RAID1: Which disk will be mirrored?
How does a RAID1 system determine which disk to use as the source and which disk to use as the destination when mirroring?
Assume for instance the following scenario: A RAID1 array is created with two disks A and B. A is replaced by disk C, which is added to the array. Files are beeing modified as time goes by. Now B is removed and A is reinserted.
Will the RAID1 system realize that A and C are out of sync? And that C is more up-to-date than A? And if not, is there a safe way to avoid the mirroring process to start immediately when disk A is inserted?
EDIT: I should clearify that in my scenario I assume that A had not failed when it was removed, and so, as far as I understand, neigther A nor C is "dirty" when the RAID1 system must decide which way to mirror between them. (And I assumed no bitmaps, but I understand this may be relevant.)
What happens is that the two disks are written to in tandem, and read from interchangeably. It is a multi-master system, and from this derives the read performance increase arising from mirroring.

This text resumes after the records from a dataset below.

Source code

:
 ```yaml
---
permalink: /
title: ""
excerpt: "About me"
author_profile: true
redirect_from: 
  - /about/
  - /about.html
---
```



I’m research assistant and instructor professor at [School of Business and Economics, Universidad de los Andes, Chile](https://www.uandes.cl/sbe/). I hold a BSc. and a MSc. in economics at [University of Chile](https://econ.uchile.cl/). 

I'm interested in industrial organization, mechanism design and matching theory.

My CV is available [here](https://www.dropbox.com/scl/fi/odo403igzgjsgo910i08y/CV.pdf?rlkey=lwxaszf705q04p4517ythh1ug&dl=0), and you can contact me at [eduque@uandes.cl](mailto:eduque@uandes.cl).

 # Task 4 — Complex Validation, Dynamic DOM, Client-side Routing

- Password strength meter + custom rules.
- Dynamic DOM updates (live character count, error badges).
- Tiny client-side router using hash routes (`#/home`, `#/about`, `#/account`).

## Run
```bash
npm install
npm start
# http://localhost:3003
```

When one volume becomes bad, the array is said to be degraded
. You then add a new disk; the RAID controller knows this drive does not contain its part of the volume (it is dirty
), and the array begins copying the data it is supposed to store onto it from elsewhere in the array (this process is called rebuilding
); for RAID 1, there is only one other place to copy it from. Once rebuilding is done, the new volume is clean
, and the system is fault-tolerant and multi-master again (normal
).
If the other original disk is removed or fails before rebuilding is done, there will be data loss (if removed but not dead, this is trivially recoverable). However, if it is removed after rebuilding is done and a new disk is added, the array will go through the exact same process of degraded to rebuilding to normal.
This is slightly simplified, though it represents the vast majority of cases where disks fail or are otherwise removed and added. It is also usually possible for parts of a volume to be flagged dirty, for instance.
You are talking about a software mirror using mdadm
. You did not write whether you use a bitmap or not. I am assuming you do use a bitmap (in the other case a full re-mirror will start from the first block whenever a disk is lost/reconnected/whatever).
In the case of a bitmap these bitmaps will be stored per disk - either as internal bitmap on the mirror-disk itself, or on a external bitmap (if you specified one) - again this is per disk.
Now this is also the answer to your question: In the beginning, all bits are marked "dirty" - i.e. need to be re synced. Each bit represents a block on the physical disk. So the status of these bitmaps matters.
You see the status of these bitmaps with cat /proc/mdstat
.
Be aware that the creation of bitmaps is not a standard-operation if you create mirrors. You can change that afterwards with mdadm --grow
.